▼

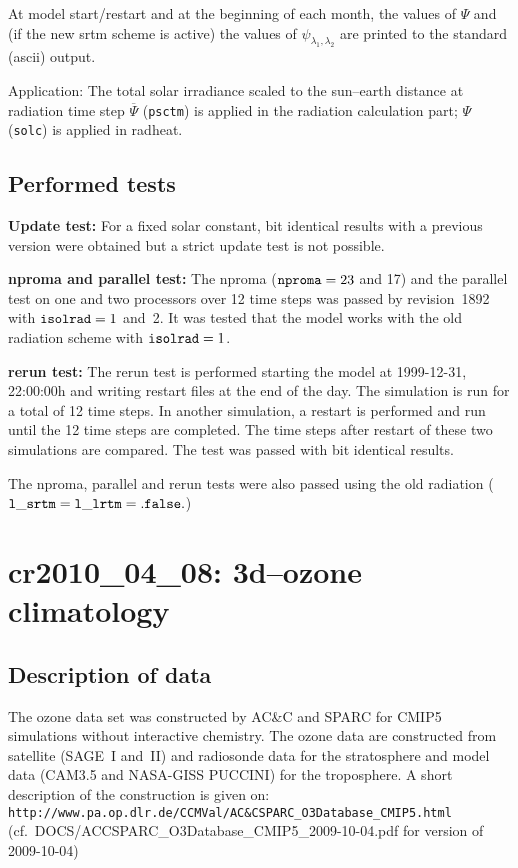 \begin{appendix}
At model start/restart and at the beginning of each month, the values
of $\Psi$ and (if the new srtm scheme is active) the values of
$\psi_{\lambda_1,\lambda_2}$ are printed to the standard (ascii)
\echam{} output.

Application: The total solar irradiance scaled to the sun--earth
distance at radiation time step $\overline{\Psi}$ ({\tt psctm}) is
applied in the radiation calculation part; $\Psi$ ({\tt solc}) is
applied in radheat. 
\subsection{Performed tests}

{\bf Update test:} For a fixed solar constant,
bit identical results with a previous version were obtained but a strict
update test is not possible.

{\bf nproma and parallel test:} The nproma (${\tt nproma}=23$ and 17)
and the parallel test on one and two 
processors over 12 time steps was passed by revision~1892 with ${\tt
  isolrad}=1$ and~2.
It was tested that the model works with the old 
radiation scheme with ${\tt isolrad}=1$.

{\bf rerun test:} The rerun test is performed starting the model at
1999-12-31, 22:00:00h and writing restart files at the end of the
day. The simulation is run for a total of 12 time steps. In another
simulation, a restart is performed and run until the 12 time steps are
completed. The time steps after restart of these two simulations are
compared. The test was passed with bit identical results.

The nproma, parallel and rerun tests were also passed using the old
radiation (${\tt l\_srtm} = {\tt l\_lrtm} = {\tt .false.}$) 

\clearpage\newpage
\section{cr2010\_04\_08: 3d--ozone climatology}\label{cr20100408}

\subsection{Description of data}

The ozone data set was constructed by AC\&C and SPARC for CMIP5 simulations
without interactive chemistry. The ozone data are constructed from
satellite (SAGE~I and~II) and radiosonde data for the stratosphere
and model data (CAM3.5 and NASA-GISS PUCCINI) for the troposphere.
A short description of the construction is given on:
\newline
{\tt http://www.pa.op.dlr.de/CCMVal/AC\&CSPARC\_O3Database\_CMIP5.html}\newline
(cf.~DOCS/ACCSPARC\_O3Database\_CMIP5\_2009-10-04.pdf for version of
2009-10-04)


\end{appendix}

▲

● **Directions for this task**
Would you print, exactly as written, every line above from the one holding "Application: The total" through the one holding "For a fixed", with both included and no other lines?

● **Expected answer**
Application: The total solar irradiance scaled to the sun--earth
distance at radiation time step $\overline{\Psi}$ ({\tt psctm}) is
applied in the radiation calculation part; $\Psi$ ({\tt solc}) is
applied in radheat. 
\subsection{Performed tests}

{\bf Update test:} For a fixed solar constant,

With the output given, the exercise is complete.